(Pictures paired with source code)
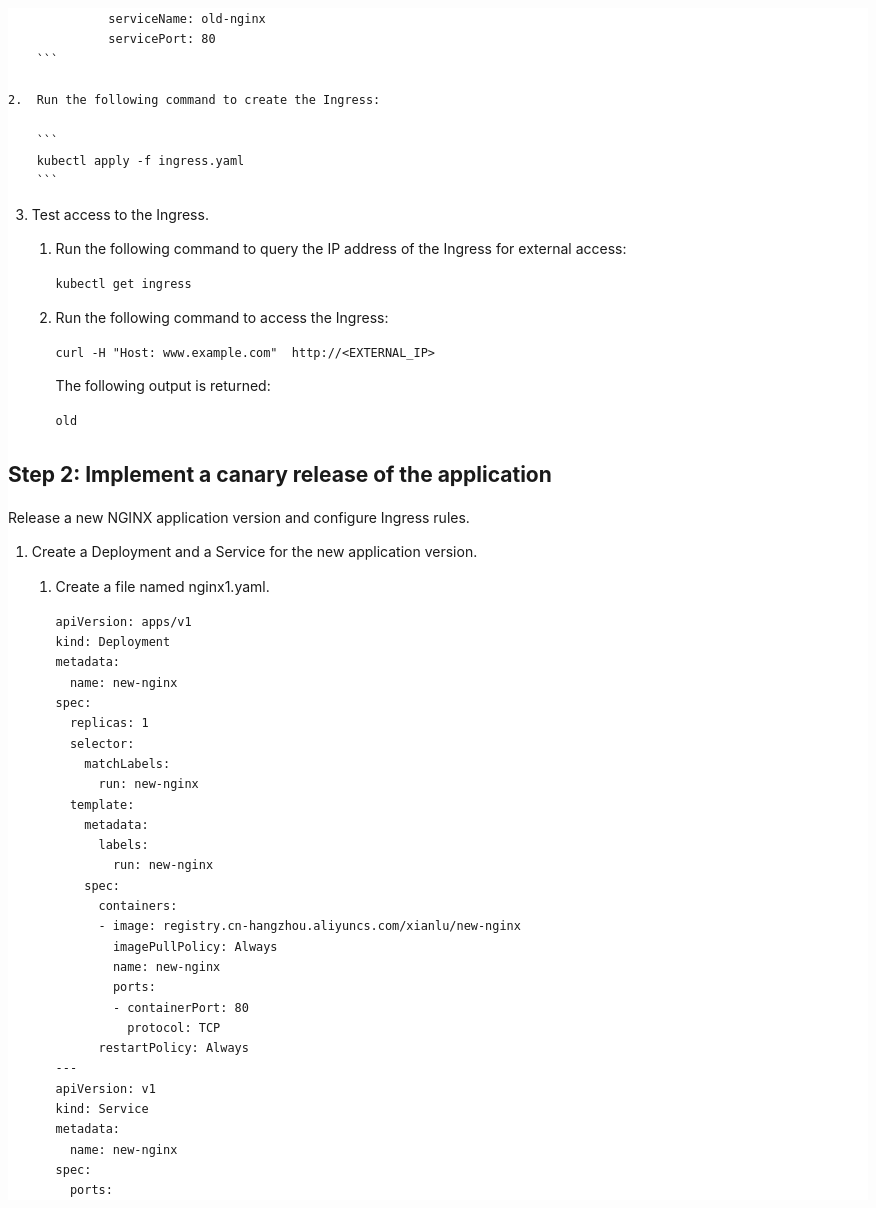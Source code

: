                   serviceName: old-nginx
                  servicePort: 80
        ```

    2.  Run the following command to create the Ingress:

        ```
        kubectl apply -f ingress.yaml
        ```

3.  Test access to the Ingress.

    1.  Run the following command to query the IP address of the Ingress for external access:

        ```
        kubectl get ingress
        ```

    2.  Run the following command to access the Ingress:

        ```
        curl -H "Host: www.example.com"  http://<EXTERNAL_IP>
        ```

        The following output is returned:

        ```
        old
        ```


## Step 2: Implement a canary release of the application

Release a new NGINX application version and configure Ingress rules.

1.  Create a Deployment and a Service for the new application version.

    1.  Create a file named nginx1.yaml.

        ```
        apiVersion: apps/v1
        kind: Deployment
        metadata:
          name: new-nginx
        spec:
          replicas: 1
          selector:
            matchLabels:
              run: new-nginx
          template:
            metadata:
              labels:
                run: new-nginx
            spec:
              containers:
              - image: registry.cn-hangzhou.aliyuncs.com/xianlu/new-nginx
                imagePullPolicy: Always
                name: new-nginx
                ports:
                - containerPort: 80
                  protocol: TCP
              restartPolicy: Always
        ---
        apiVersion: v1
        kind: Service
        metadata:
          name: new-nginx
        spec:
          ports:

Activity:
Exact copy, no pictures: please print every record above as written.

Response to the task:
Source code

:                   serviceName: old-nginx
                  servicePort: 80
        ```

    2.  Run the following command to create the Ingress:

        ```
        kubectl apply -f ingress.yaml
        ```

3.  Test access to the Ingress.

    1.  Run the following command to query the IP address of the Ingress for external access:

        ```
        kubectl get ingress
        ```

    2.  Run the following command to access the Ingress:

        ```
        curl -H "Host: www.example.com"  http://<EXTERNAL_IP>
        ```

        The following output is returned:

        ```
        old
        ```


## Step 2: Implement a canary release of the application

Release a new NGINX application version and configure Ingress rules.

1.  Create a Deployment and a Service for the new application version.

    1.  Create a file named nginx1.yaml.

        ```
        apiVersion: apps/v1
        kind: Deployment
        metadata:
          name: new-nginx
        spec:
          replicas: 1
          selector:
            matchLabels:
              run: new-nginx
          template:
            metadata:
              labels:
                run: new-nginx
            spec:
              containers:
              - image: registry.cn-hangzhou.aliyuncs.com/xianlu/new-nginx
                imagePullPolicy: Always
                name: new-nginx
                ports:
                - containerPort: 80
                  protocol: TCP
              restartPolicy: Always
        ---
        apiVersion: v1
        kind: Service
        metadata:
          name: new-nginx
        spec:
          ports:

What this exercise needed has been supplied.